As I go about talking about my Modern Enterprise theme, people ask me about the role of infrastructure in the Modern Enterprise platform. Industry confusion about the role of PaaS Vs IaaS (even though PaaS is a distinct layer on top of IaaS) is one of the biggest reasons for this. Today I’m adding my thoughts on the role of infrastructure in the Modern Enterprise.
IaaS in perspective
When cloud computing gained traction five years ago, its success was driven by public infrastructure clouds and in a way that got attention in industry conversations. Infrastructure as a Service (IaaS) was attractive because it gave people a fast path to the market with minimal cost. IaaS gave people innovative advantages previously not not seen by developers and startups. Inside large organizations, IaaS helped individuals innovate faster without hiding servers under their desks. Public infrastructure clouds leveled the playing field for innovation and transformed the industry for the better.
As companies considered taking advantage of cloud computing inside the enterprise, the conversation got stuck on public vs private clouds debates, overlooking the infrastructure cloud’s impact on enterprise IT. Adopting the approach of individual developers and startups offers limited benefits to enterprises.
Yes, infrastructure clouds might help organizations gain efficiencies from resource consolidation, self service, and elasticity but there are some shortcomings.
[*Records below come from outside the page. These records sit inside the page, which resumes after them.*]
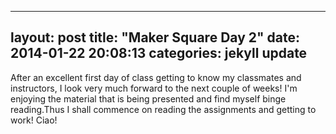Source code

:  ---
layout: post
title:  "Maker Square Day 2"
date:   2014-01-22 20:08:13
categories: jekyll update
--- 

After an excellent first day of class getting to know my classmates and instructors, I look very much forward to the next couple of weeks! I'm enjoying the material that is being presented and find myself binge reading.Thus I shall commence on reading the assignments and getting to work! Ciao!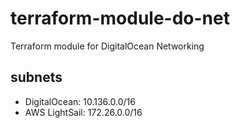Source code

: # terraform-module-do-net
Terraform module for DigitalOcean Networking

## subnets
 - DigitalOcean: 10.136.0.0/16
 - AWS LightSail: 172.26.0.0/16
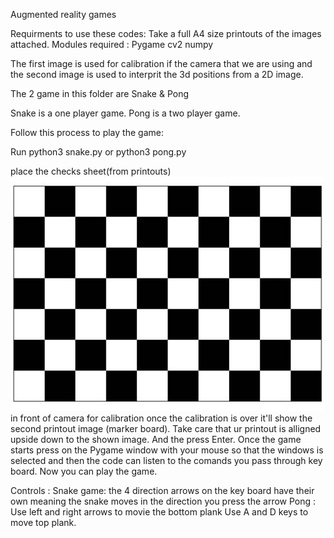 Augmented reality games

Requirments to use these codes:
  Take a full A4 size printouts of the images attached.
 Modules required :
  Pygame
  cv2
  numpy
  
The first image is used for calibration if the camera that we are using and the second image is used to interprit the 3d positions from a 2D image.

The 2 game in this folder are Snake & Pong

Snake is a one player game.
Pong is a two player game.

Follow this process to play the game:

Run python3 snake.py 
or
    python3 pong.py
    
place the checks sheet(from printouts)
![Checks board](checks.jpg?raw=true "Checks board")
in front of camera for calibration
once the calibration is over it'll show the second printout image (marker board). Take care that ur printout is alligned upside down to the shown image.
And the press Enter.
Once the game starts press on the Pygame window with your mouse so that the windows is selected and then the code can listen to the comands you
pass through key board.
Now you can play the game.

Controls : 
  Snake game:
    the 4 direction arrows on the key board have their own meaning the snake moves in the direction you press the arrow
  Pong :
    Use left and right arrows to movie the bottom plank
    Use A and D keys  to move top plank.
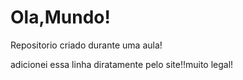 # Ola,Mundo!


 Repositorio criado durante uma aula!


 adicionei essa linha diratamente pelo site!!muito legal!

 
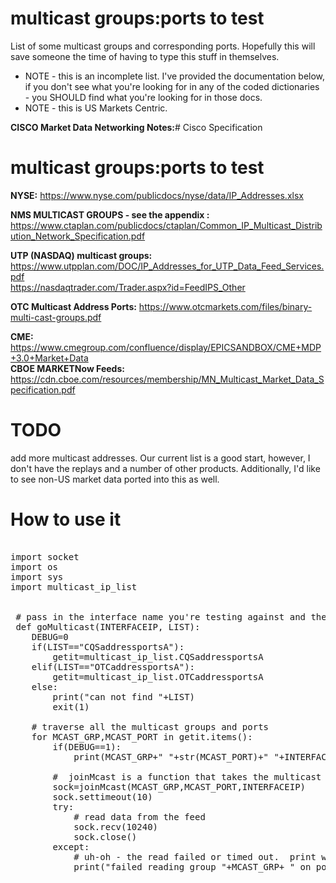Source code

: # multicast groups:ports to test

List of some multicast groups and corresponding ports. Hopefully this will save someone the time of having to type this stuff in  themselves.  
  * NOTE - this is an incomplete list. I've provided the documentation below, if you don't see what you're looking for in any of the coded dictionaries - you SHOULD find what you're looking for in those docs.
  * NOTE - this is US Markets Centric. 

<b>CISCO Market Data Networking Notes:</b># Cisco Specification
# multicast groups:ports to test

<b>NYSE:</b> https://www.nyse.com/publicdocs/nyse/data/IP_Addresses.xlsx<br>
      
<b>NMS MULTICAST GROUPS - see the appendix :</b>
https://www.ctaplan.com/publicdocs/ctaplan/Common_IP_Multicast_Distribution_Network_Specification.pdf<br>

<b>UTP (NASDAQ) multicast groups:</b>    https://www.utpplan.com/DOC/IP_Addresses_for_UTP_Data_Feed_Services.pdf<br>
                                         https://nasdaqtrader.com/Trader.aspx?id=FeedIPS_Other<br>

<b>OTC Multicast Address Ports:</b> https://www.otcmarkets.com/files/binary-multi-cast-groups.pdf<br>

<b>CME:</b> https://www.cmegroup.com/confluence/display/EPICSANDBOX/CME+MDP+3.0+Market+Data<br>
<b>CBOE MARKETNow Feeds:</b> https://cdn.cboe.com/resources/membership/MN_Multicast_Market_Data_Specification.pdf

# TODO
add more multicast addresses.  Our current list is a good start, however, I don't have the replays and a number of other products. Additionally, I'd like to see non-US market data ported into this as well.   

# How to use it
<pre>

import socket
import os
import sys
import multicast_ip_list

 
 # pass in the interface name you're testing against and the list (the dictionary name)
 def goMulticast(INTERFACEIP, LIST):
    DEBUG=0
    if(LIST=="CQSaddressportsA"):
        getit=multicast_ip_list.CQSaddressportsA
    elif(LIST=="OTCaddressportsA"):
        getit=multicast_ip_list.OTCaddressportsA
    else:
        print("can not find "+LIST)
        exit(1)

    # traverse all the multicast groups and ports
    for MCAST_GRP,MCAST_PORT in getit.items():
        if(DEBUG==1):
            print(MCAST_GRP+" "+str(MCAST_PORT)+" "+INTERFACEIP)
 
        #  joinMcast is a function that takes the multicast group, port and local interface ip address and makes a socket connection
        sock=joinMcast(MCAST_GRP,MCAST_PORT,INTERFACEIP)
        sock.settimeout(10)
        try:
            # read data from the feed
            sock.recv(10240)
            sock.close()
        except:
            # uh-oh - the read failed or timed out.  print which group/port/list failed
            print("failed reading group "+MCAST_GRP+ " on port "+str(MCAST_PORT)+" and interface: "+INTERFACEIP+" ("+LIST+")")
 
</pre>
At worst, organizations end up with silos, hindering them from reaping all the benefits of modern day technology. They must reconsider how they do IT and find a holistic approach to enterprise IT. In short, they need the Modern Enterprise model.
Elastic Infrastructure, beyond a simple IaaS
If you use the simple IaaS approach to enterprise IT, you may build a successful enterprise IT environment, but it will never reach its full potential as a Modern Enterprise Platform. Focussing on infrastructure ignores the implications of elasticity bottlenecks at higher layers of the stack. Moreover, the result is IT platform silos and applications unable to take advantage organization-wide data. The short term advantage of using cloud infrastructure for deploying applications is enticing but, not worth the long term consequences. The holistic Modern Enterprise platform is a much better way to address the needs of your organization compared to short term band aid solutions.
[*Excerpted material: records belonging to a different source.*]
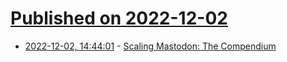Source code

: # [Published on 2022-12-02](index.md)

* [2022-12-02, 14:44:01](https://lobste.rs/s/ziqye2/scaling_mastodon_compendium) - [Scaling Mastodon: The Compendium](https://hazelweakly.me/blog/scaling-mastodon)
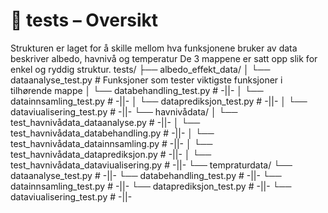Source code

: # 📂 tests – Oversikt  
Strukturen er laget for å skille mellom hva funksjonene bruker av data beskriver albedo, havnivå og temperatur
De 3 mappene er satt opp slik for enkel og ryddig struktur.
tests/
├── albedo_effekt_data/
│   └── dataanalyse_test.py        # Funksjoner som tester viktigste funksjoner i tilhørende mappe
│   └── databehandling_test.py       # -||-
│   └── datainnsamling_test.py         # -||-
│   └── dataprediksjon_test.py           # -||-
│   └── dataviualisering_test.py            # -||-
└── havnivådata/
│   └── test_havnivådata_dataanalyse.py        # -||-
│   └── test_havnivådata_databehandling.py       # -||-
│   └── test_havnivådata_datainnsamling.py         # -||-
│   └── test_havnivådata_dataprediksjon.py           # -||-
│   └── test_havnivådata_dataviualisering.py            # -||-
└──  tempraturdata/
    └── dataanalyse_test.py        # -||-
    └── databehandling_test.py       # -||-
    └── datainnsamling_test.py         # -||-
    └── dataprediksjon_test.py           # -||-
    └── dataviualisering_test.py            # -||-
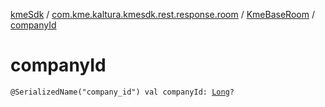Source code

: [kmeSdk](../../index.md) / [com.kme.kaltura.kmesdk.rest.response.room](../index.md) / [KmeBaseRoom](index.md) / [companyId](./company-id.md)

# companyId

`@SerializedName("company_id") val companyId: `[`Long`](https://kotlinlang.org/api/latest/jvm/stdlib/kotlin/-long/index.html)`?`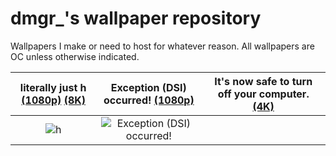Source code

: # dmgr_'s wallpaper repository

Wallpapers I make or need to host for whatever reason. All wallpapers are OC unless otherwise indicated.

| literally just h [(1080p)](https://dmgrstuff.github.io/stuff/wallpapers/h.png) [(8K)](https://dmgrstuff.github.io/stuff/wallpapers/h_8k.png) | Exception (DSI) occurred! [(1080p)](https://dmgrstuff.github.io/stuff/wallpapers/exception_dsi_occurred.png) | It's now safe to turn off your computer. [(4K)](https://dmgrstuff.github.io/stuff/wallpapers/its_now_safe_4k.png)
| :---: | :---: | :---: |
| ![h](https://dmgrstuff.github.io/stuff/wallpapers/h.png) | ![Exception (DSI) occurred!](https://dmgrstuff.github.io/stuff/wallpapers/exception_dsi_occurred.png) |
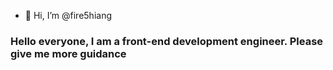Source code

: - 👋 Hi, I’m @fire5hiang

###  Hello everyone, I am a front-end development engineer. Please give me more guidance
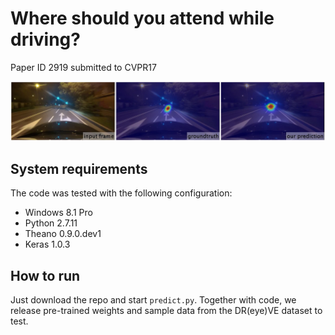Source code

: # Where should you attend while driving?
Paper ID 2919 submitted to CVPR17

![alt text](https://raw.githubusercontent.com/cvpr17-id2919/driving/master/misc/img.png "Sample Image")

## System requirements
The code was tested with the following configuration:
  * Windows 8.1 Pro
  * Python 2.7.11
  * Theano 0.9.0.dev1
  * Keras 1.0.3
  
## How to run
Just download the repo and start `predict.py`. Together with code, we release pre-trained weights and sample data from the DR(eye)VE dataset to test.
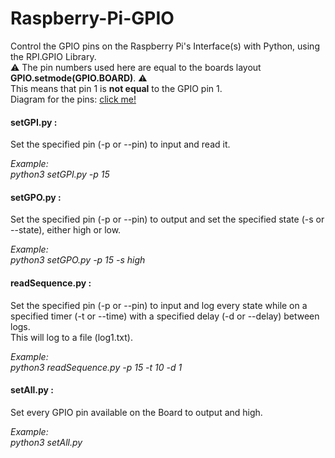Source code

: # Raspberry-Pi-GPIO
Control the GPIO pins on the Raspberry Pi's Interface(s) with Python,
using the RPI.GPIO Library.  
⚠ The pin numbers used here are equal to the boards layout **GPIO.setmode(GPIO.BOARD)**. ⚠  
This means that pin 1 is **not equal** to the GPIO pin 1.  
Diagram for the pins:  <a href="https://www.raspberrypi-spy.co.uk/wp-content/uploads/2012/06/Raspberry-Pi-GPIO-Header-with-Photo.png">click me!</a> 


#### setGPI.py :
Set the specified pin (-p or --pin) to input and read it. 

*Example:*  
*python3 setGPI.py -p 15*

#### setGPO.py :
Set the specified pin (-p or --pin) to output and set the specified state (-s or --state), either high or low.

*Example:*   
*python3 setGPO.py -p 15 -s high*

#### readSequence.py :
Set the specified pin (-p or --pin) to input and log every state while on a specified timer (-t or --time) with a specified delay (-d or --delay) between logs.  
This will log to a file (log1.txt).

*Example:*  
*python3 readSequence.py -p 15 -t 10 -d 1*

#### setAll.py :
Set every GPIO pin available on the Board to output and high.  

*Example:*  
*python3 setAll.py*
Let me be clear. I am not dismissing the role of IaaS. Rather, I’m pointing to IaaS’ role as one of the core components IT needs to build a Modern Enterprise platform. The elasticity of the underlying infrastructure is as important as the elasticity on the higher orders of the stack. A compromise at any layer of the stack results in a sub-optimal return on investment.
The Modern Enterprise Model, which uses the composable enterprise framework, calls for a layered approach to platforms where elastic infrastructure is at the bottom. The elastic infrastructure used in these platforms has the same features of IaaS but the nature of this infrastructure depends on the needs of the organization. It could be public clouds, private clouds, hybrid clouds or even infrastructure sourced from several service providers (federated clouds) but the complexity is well abstracted by a management plane offering hooks for layers on the top.
In short, instead of using IaaS to push your enterprise applications, think of it as an elastic infrastructure powering your Modern Enterprise Platform. The figure in this post highlights a typical implementation of a Modern Enterprise Platform which uses a layered approach with elastic infrastructure at the bottom. As with all my posts on Modern Enterprise, I would love to hear your feedback.